Supplied records
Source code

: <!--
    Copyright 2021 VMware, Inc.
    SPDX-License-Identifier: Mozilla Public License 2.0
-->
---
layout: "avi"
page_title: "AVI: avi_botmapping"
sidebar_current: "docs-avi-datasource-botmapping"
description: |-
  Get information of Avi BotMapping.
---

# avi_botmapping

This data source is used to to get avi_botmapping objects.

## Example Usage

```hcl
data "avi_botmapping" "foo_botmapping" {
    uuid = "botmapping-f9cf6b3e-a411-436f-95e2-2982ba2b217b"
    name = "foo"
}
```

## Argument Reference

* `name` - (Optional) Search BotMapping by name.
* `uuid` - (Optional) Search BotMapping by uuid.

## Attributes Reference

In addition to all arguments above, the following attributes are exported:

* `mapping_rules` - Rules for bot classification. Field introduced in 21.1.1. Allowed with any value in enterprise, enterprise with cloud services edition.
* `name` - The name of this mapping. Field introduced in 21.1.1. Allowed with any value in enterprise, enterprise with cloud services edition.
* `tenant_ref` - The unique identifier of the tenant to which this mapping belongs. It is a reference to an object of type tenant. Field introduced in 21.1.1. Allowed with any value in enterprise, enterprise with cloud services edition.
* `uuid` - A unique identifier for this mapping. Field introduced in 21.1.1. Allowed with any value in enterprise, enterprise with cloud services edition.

Try it
Return each entry exactly. Leave none out.

Exercise solution
Source code

: <!--
    Copyright 2021 VMware, Inc.
    SPDX-License-Identifier: Mozilla Public License 2.0
-->
---
layout: "avi"
page_title: "AVI: avi_botmapping"
sidebar_current: "docs-avi-datasource-botmapping"
description: |-
  Get information of Avi BotMapping.
---

# avi_botmapping

This data source is used to to get avi_botmapping objects.

## Example Usage

```hcl
data "avi_botmapping" "foo_botmapping" {
    uuid = "botmapping-f9cf6b3e-a411-436f-95e2-2982ba2b217b"
    name = "foo"
}
```

## Argument Reference

* `name` - (Optional) Search BotMapping by name.
* `uuid` - (Optional) Search BotMapping by uuid.

## Attributes Reference

In addition to all arguments above, the following attributes are exported:

* `mapping_rules` - Rules for bot classification. Field introduced in 21.1.1. Allowed with any value in enterprise, enterprise with cloud services edition.
* `name` - The name of this mapping. Field introduced in 21.1.1. Allowed with any value in enterprise, enterprise with cloud services edition.
* `tenant_ref` - The unique identifier of the tenant to which this mapping belongs. It is a reference to an object of type tenant. Field introduced in 21.1.1. Allowed with any value in enterprise, enterprise with cloud services edition.
* `uuid` - A unique identifier for this mapping. Field introduced in 21.1.1. Allowed with any value in enterprise, enterprise with cloud services edition.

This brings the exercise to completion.